■あえてのジョーカー起用
特に光ったのが細谷のチャレンジ精神だ。序盤から守備に忙殺され、屈強なDFにつぶされ、なかなかボールを持てない時間帯が続いたが、彼は愚直に自分の仕事を貫いた。そして全体にオープンになった後半途中からスペースに出てプレーするようになる。
得点シーンの少し前の後半31分にも、途中出場の藤尾翔太(町田)からのスルーパスに抜け出し、ポケットを取る動きを見せ、中に折り返したところに三戸が飛び込むというビッグチャンスを演出しているが、「自分が膠着状態を切り開く」という強い姿勢が垣間見えた。

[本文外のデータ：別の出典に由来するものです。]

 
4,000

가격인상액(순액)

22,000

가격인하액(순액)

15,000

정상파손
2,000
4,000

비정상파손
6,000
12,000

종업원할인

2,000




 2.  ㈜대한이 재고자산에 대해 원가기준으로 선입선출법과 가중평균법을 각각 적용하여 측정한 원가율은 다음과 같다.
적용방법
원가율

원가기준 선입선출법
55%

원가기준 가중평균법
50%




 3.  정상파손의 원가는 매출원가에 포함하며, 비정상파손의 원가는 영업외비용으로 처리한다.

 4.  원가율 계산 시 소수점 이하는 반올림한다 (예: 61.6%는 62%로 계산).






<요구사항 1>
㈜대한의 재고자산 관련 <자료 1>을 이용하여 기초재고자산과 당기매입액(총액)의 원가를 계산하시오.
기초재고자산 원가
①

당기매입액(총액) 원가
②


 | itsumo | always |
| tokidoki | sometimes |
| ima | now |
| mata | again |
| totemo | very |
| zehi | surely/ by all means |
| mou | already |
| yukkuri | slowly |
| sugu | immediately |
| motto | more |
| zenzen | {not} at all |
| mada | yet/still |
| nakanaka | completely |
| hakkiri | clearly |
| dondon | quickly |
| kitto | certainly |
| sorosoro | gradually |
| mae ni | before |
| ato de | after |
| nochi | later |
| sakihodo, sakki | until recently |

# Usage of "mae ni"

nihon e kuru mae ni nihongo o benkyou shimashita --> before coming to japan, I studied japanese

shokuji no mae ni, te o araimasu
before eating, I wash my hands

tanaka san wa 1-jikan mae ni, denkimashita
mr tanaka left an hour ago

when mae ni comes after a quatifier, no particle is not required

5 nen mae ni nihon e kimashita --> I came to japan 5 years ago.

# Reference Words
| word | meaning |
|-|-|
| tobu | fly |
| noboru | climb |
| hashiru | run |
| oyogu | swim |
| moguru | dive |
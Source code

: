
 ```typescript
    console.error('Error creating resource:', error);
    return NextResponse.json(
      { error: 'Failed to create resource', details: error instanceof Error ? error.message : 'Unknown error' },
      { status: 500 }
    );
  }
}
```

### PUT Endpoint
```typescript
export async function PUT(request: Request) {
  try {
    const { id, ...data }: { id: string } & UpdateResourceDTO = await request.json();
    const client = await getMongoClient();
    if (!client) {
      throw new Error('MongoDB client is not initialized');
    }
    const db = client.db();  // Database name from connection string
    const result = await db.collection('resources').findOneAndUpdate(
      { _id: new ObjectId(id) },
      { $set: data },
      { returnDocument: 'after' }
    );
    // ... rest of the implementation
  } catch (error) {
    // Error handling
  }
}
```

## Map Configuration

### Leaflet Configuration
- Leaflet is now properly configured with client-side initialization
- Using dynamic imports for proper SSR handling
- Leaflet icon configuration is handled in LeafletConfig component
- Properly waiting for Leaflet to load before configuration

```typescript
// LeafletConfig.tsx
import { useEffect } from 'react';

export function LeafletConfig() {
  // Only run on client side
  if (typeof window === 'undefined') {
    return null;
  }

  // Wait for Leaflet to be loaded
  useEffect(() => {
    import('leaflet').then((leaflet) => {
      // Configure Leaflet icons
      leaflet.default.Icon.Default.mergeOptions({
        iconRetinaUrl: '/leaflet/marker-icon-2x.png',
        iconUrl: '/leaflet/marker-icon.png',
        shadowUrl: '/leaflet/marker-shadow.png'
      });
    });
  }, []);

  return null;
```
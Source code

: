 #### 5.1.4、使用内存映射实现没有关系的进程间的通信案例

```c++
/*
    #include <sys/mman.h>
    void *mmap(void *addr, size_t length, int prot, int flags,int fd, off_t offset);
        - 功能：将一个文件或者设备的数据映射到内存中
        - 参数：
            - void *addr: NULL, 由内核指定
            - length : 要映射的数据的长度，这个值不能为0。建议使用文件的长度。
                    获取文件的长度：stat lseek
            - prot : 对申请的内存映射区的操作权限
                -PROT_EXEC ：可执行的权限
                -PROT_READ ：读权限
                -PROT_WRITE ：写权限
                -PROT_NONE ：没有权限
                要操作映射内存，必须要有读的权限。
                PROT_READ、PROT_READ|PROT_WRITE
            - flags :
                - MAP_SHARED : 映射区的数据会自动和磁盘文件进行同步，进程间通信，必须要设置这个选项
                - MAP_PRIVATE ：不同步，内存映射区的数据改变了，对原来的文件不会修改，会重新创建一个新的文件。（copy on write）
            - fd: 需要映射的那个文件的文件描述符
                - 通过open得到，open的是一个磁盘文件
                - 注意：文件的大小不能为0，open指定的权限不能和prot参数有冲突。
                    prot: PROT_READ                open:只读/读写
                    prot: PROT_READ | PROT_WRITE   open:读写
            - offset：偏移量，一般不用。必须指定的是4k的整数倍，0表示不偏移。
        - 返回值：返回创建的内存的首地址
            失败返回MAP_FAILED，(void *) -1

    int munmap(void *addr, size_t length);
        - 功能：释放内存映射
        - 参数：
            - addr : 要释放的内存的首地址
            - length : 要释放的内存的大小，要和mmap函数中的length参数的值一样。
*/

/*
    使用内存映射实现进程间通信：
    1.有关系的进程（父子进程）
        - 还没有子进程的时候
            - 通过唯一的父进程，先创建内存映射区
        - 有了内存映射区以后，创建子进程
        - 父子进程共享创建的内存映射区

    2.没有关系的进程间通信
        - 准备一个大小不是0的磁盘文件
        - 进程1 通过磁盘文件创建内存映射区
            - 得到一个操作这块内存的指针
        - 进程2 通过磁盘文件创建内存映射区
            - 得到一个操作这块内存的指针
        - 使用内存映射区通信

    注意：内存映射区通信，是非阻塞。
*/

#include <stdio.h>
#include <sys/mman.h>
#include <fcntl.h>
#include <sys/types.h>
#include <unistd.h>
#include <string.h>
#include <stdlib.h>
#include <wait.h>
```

彼自身はここまでゴールも奪えていないし、苛立ちもあっただろうが、どんな時もフォア・ザ・チーム精神を忘れない。それは4~5月のAFC・U-23アジアカップ(カタール)でも見られたこと。その仕事ぶりを大岩監督も高く評価しているからこそ、絶対に先発から外さないのだろう。細谷は自身の存在価値を改めて示したと言っていいのではないか。
平河悠(ブリストル)がパラグアイ戦(ボルドー)で負傷し、少なくともグループリーグ期間中は使えない中、それ以外のアタッカー陣が総合力を示したことも特筆すべき点。初戦で2点ずつを叩き出した三戸と藤尾をあえてジョーカー起用した指揮官の采配も見事だった。